#### [What to produce]
Which lines below contain the word "Infrastructure"? Copy each of them.

#### [Supplied records]
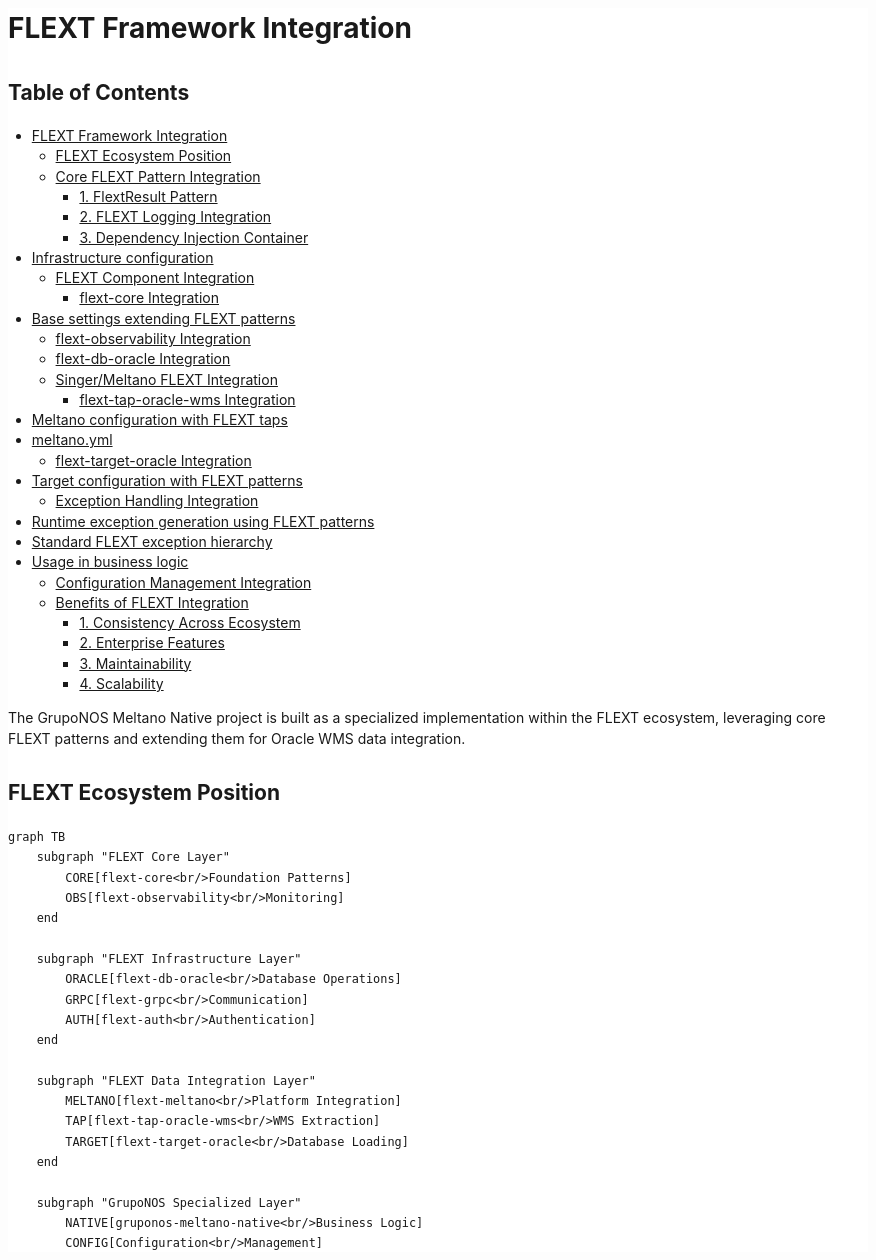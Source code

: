 # FLEXT Framework Integration
## Table of Contents

- [FLEXT Framework Integration](#flext-framework-integration)
  - [FLEXT Ecosystem Position](#flext-ecosystem-position)
  - [Core FLEXT Pattern Integration](#core-flext-pattern-integration)
    - [1. FlextResult Pattern](#1-flextresult-pattern)
    - [2. FLEXT Logging Integration](#2-flext-logging-integration)
    - [3. Dependency Injection Container](#3-dependency-injection-container)
- [Infrastructure configuration](#infrastructure-configuration)
  - [FLEXT Component Integration](#flext-component-integration)
    - [flext-core Integration](#flext-core-integration)
- [Base settings extending FLEXT patterns](#base-settings-extending-flext-patterns)
    - [flext-observability Integration](#flext-observability-integration)
    - [flext-db-oracle Integration](#flext-db-oracle-integration)
  - [Singer/Meltano FLEXT Integration](#singermeltano-flext-integration)
    - [flext-tap-oracle-wms Integration](#flext-tap-oracle-wms-integration)
- [Meltano configuration with FLEXT taps](#meltano-configuration-with-flext-taps)
- [meltano.yml](#meltanoyml)
    - [flext-target-oracle Integration](#flext-target-oracle-integration)
- [Target configuration with FLEXT patterns](#target-configuration-with-flext-patterns)
  - [Exception Handling Integration](#exception-handling-integration)
- [Runtime exception generation using FLEXT patterns](#runtime-exception-generation-using-flext-patterns)
- [Standard FLEXT exception hierarchy](#standard-flext-exception-hierarchy)
- [Usage in business logic](#usage-in-business-logic)
  - [Configuration Management Integration](#configuration-management-integration)
  - [Benefits of FLEXT Integration](#benefits-of-flext-integration)
    - [1. Consistency Across Ecosystem](#1-consistency-across-ecosystem)
    - [2. Enterprise Features](#2-enterprise-features)
    - [3. Maintainability](#3-maintainability)
    - [4. Scalability](#4-scalability)


The GrupoNOS Meltano Native project is built as a specialized implementation within the FLEXT ecosystem,
     leveraging core FLEXT patterns and extending them for Oracle WMS data integration.

## FLEXT Ecosystem Position

```mermaid
graph TB
    subgraph "FLEXT Core Layer"
        CORE[flext-core<br/>Foundation Patterns]
        OBS[flext-observability<br/>Monitoring]
    end

    subgraph "FLEXT Infrastructure Layer"
        ORACLE[flext-db-oracle<br/>Database Operations]
        GRPC[flext-grpc<br/>Communication]
        AUTH[flext-auth<br/>Authentication]
    end

    subgraph "FLEXT Data Integration Layer"
        MELTANO[flext-meltano<br/>Platform Integration]
        TAP[flext-tap-oracle-wms<br/>WMS Extraction]
        TARGET[flext-target-oracle<br/>Database Loading]
    end

    subgraph "GrupoNOS Specialized Layer"
        NATIVE[gruponos-meltano-native<br/>Business Logic]
        CONFIG[Configuration<br/>Management]
```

#### [Solution to the problem]
- [Infrastructure configuration](#infrastructure-configuration)
    subgraph "FLEXT Infrastructure Layer"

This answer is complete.